A Small Code Renaming Example in Python

techocodger

techocodger

Posted on July 8, 2023

A Small Code Renaming Example in Python

I've recently gone to make some edits in a program, and immediately realised that my variable and function naming was poor and should be rectified before I make the next edits.

The general situation is in a part of the application Foldatry, in particular the part that does the hash-based matching of files by their content. In the process of that, it visits every file and calculates a hash by reading the entire file. This is a fairly standard way of finding files that have the exact same content, regardless of the filenames and timestamps.

What I would like to do, is to amend the program to let me have an option to do a faster process in which it first matches file by their filenames, sizes and timestamps. But first, some housekeeping seemed worthwhile.

Prefixes

As I'll be using them in this example, while not vital to make sense of the following, it may be useful to know my personal prefix codes are:

  • i = internal - where that seems useful to distinguish from one of similar name with a different prefix
  • v = var parameter - aka passed by reference (the "var" here comes from Pascal)
  • p = parameter - by passed by value
  • r = result - a value that will be quoted in a Python "return" statement
  • g = global - which in the context of Python means global to a module - I try to avoid needing this.

The Outer Call

Here is the outer layer of the call that does this.
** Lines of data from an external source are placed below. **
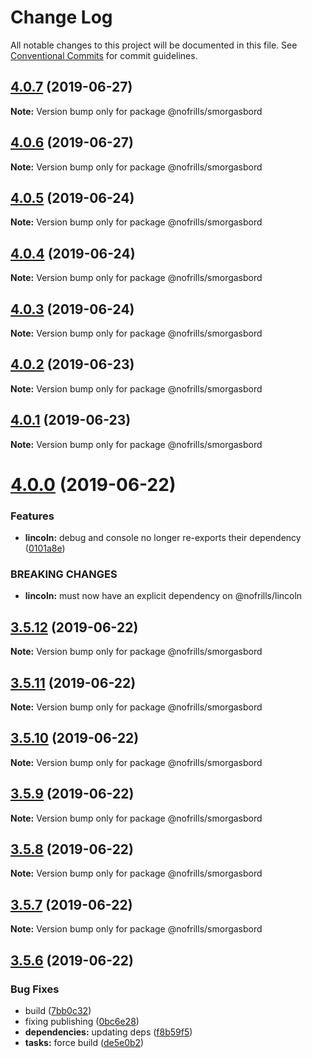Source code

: # Change Log

All notable changes to this project will be documented in this file.
See [Conventional Commits](https://conventionalcommits.org) for commit guidelines.

## [4.0.7](https://github.com/nativecode-dev/nofrills/compare/@nofrills/smorgasbord@4.0.4...@nofrills/smorgasbord@4.0.7) (2019-06-27)

**Note:** Version bump only for package @nofrills/smorgasbord





## [4.0.6](https://github.com/nativecode-dev/nofrills/compare/@nofrills/smorgasbord@4.0.5...@nofrills/smorgasbord@4.0.6) (2019-06-27)

**Note:** Version bump only for package @nofrills/smorgasbord





## [4.0.5](https://github.com/nativecode-dev/nofrills/compare/@nofrills/smorgasbord@4.0.4...@nofrills/smorgasbord@4.0.5) (2019-06-24)

**Note:** Version bump only for package @nofrills/smorgasbord





## [4.0.4](https://github.com/nativecode-dev/nofrills/compare/@nofrills/smorgasbord@4.0.1...@nofrills/smorgasbord@4.0.4) (2019-06-24)

**Note:** Version bump only for package @nofrills/smorgasbord





## [4.0.3](https://github.com/nativecode-dev/nofrills/compare/@nofrills/smorgasbord@4.0.2...@nofrills/smorgasbord@4.0.3) (2019-06-24)

**Note:** Version bump only for package @nofrills/smorgasbord





## [4.0.2](https://github.com/nativecode-dev/nofrills/compare/@nofrills/smorgasbord@4.0.1...@nofrills/smorgasbord@4.0.2) (2019-06-23)

**Note:** Version bump only for package @nofrills/smorgasbord





## [4.0.1](https://github.com/nativecode-dev/nofrills/compare/@nofrills/smorgasbord@3.5.10...@nofrills/smorgasbord@4.0.1) (2019-06-23)

**Note:** Version bump only for package @nofrills/smorgasbord





# [4.0.0](https://github.com/nativecode-dev/nofrills/compare/@nofrills/smorgasbord@3.5.12...@nofrills/smorgasbord@4.0.0) (2019-06-22)


### Features

* **lincoln:** debug and console no longer re-exports their dependency ([0101a8e](https://github.com/nativecode-dev/nofrills/commit/0101a8e))


### BREAKING CHANGES

* **lincoln:** must now have an explicit dependency on @nofrills/lincoln





## [3.5.12](https://github.com/nativecode-dev/nofrills/compare/@nofrills/smorgasbord@3.5.11...@nofrills/smorgasbord@3.5.12) (2019-06-22)

**Note:** Version bump only for package @nofrills/smorgasbord





## [3.5.11](https://github.com/nativecode-dev/nofrills/compare/@nofrills/smorgasbord@3.5.10...@nofrills/smorgasbord@3.5.11) (2019-06-22)

**Note:** Version bump only for package @nofrills/smorgasbord





## [3.5.10](https://github.com/nativecode-dev/nofrills/compare/@nofrills/smorgasbord@3.5.7...@nofrills/smorgasbord@3.5.10) (2019-06-22)

**Note:** Version bump only for package @nofrills/smorgasbord





## [3.5.9](https://github.com/nativecode-dev/nofrills/compare/@nofrills/smorgasbord@3.5.8...@nofrills/smorgasbord@3.5.9) (2019-06-22)

**Note:** Version bump only for package @nofrills/smorgasbord





## [3.5.8](https://github.com/nativecode-dev/nofrills/compare/@nofrills/smorgasbord@3.5.7...@nofrills/smorgasbord@3.5.8) (2019-06-22)

**Note:** Version bump only for package @nofrills/smorgasbord





## [3.5.7](https://github.com/nativecode-dev/nofrills/compare/@nofrills/smorgasbord@3.5.6...@nofrills/smorgasbord@3.5.7) (2019-06-22)

**Note:** Version bump only for package @nofrills/smorgasbord





## [3.5.6](https://github.com/nativecode-dev/nofrills/compare/@nofrills/smorgasbord@3.5.5...@nofrills/smorgasbord@3.5.6) (2019-06-22)


### Bug Fixes

* build ([7bb0c32](https://github.com/nativecode-dev/nofrills/commit/7bb0c32))
* fixing publishing ([0bc6e28](https://github.com/nativecode-dev/nofrills/commit/0bc6e28))
* **dependencies:** updating deps ([f8b59f5](https://github.com/nativecode-dev/nofrills/commit/f8b59f5))
* **tasks:** force build ([de5e0b2](https://github.com/nativecode-dev/nofrills/commit/de5e0b2))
def filedupetry_command( p_tree_paths, p_multi_log):
    # set up structures for Phase 1
    d_dct_size_lst_pfn = {} # dictionary of file sizes each with a list of pathfiles
    mtc_dct_hash_lst_tplfilinf = {} # dictionary of hashes 
    mtc_dct_file_selves = {} # dictionary of files with info about them
    # ---------------------
    # Phase 1 - tree traversal
    # Traverse the tree calculating and collecting hashes
    tpi = 0
    tpn = len(p_tree_paths)
    for i_tree_path in p_tree_paths:
        tpi = tpi + 1
        traverse_tree_add_hash( d_dct_size_lst_pfn, mtc_dct_file_selves, i_tree_path, p_multi_log)
    # ---------------------
    # Phase 2 - Hashes for files the same size
    build_hash_dct_from_Size_dct( mtc_dct_hash_lst_tplfilinf, d_dct_size_lst_pfn, p_multi_log)
    # ---------------------
    # Phase 3 - Analysis - make a size based dictionary of the hashes
    dct_size_lst_hash_multi_files = make_dct_size_lst_hashed_with_multi_files( mtc_dct_hash_lst_tplfilinf )
    # ---------------------
    return mtc_dct_hash_lst_tplfilinf, mtc_dct_file_selves, dct_size_lst_hash_multi_files
Enter fullscreen mode Exit fullscreen mode

It was passed in a list of folders to process - i.e. a list of strings giving the paths. You can ignore all the p_multi_log references as that is for my logging system.

So actually the first thing that's poor about this code already: is that the name of a function it calls is quite misleading.
i.e. traverse_tree_add_hash because while that name was valid the first time I wrote it, I later changed the approach.
Actually now, that function builds just a dictionary of files keyed by their sizes - for the idea that only those of the same size should then be hashed for contents. However, this improvement is reperesented in the name of the local parameter being passed to it d_dct_size_lst_pfn being a dictionary keyed by size and having a list of path-filenames.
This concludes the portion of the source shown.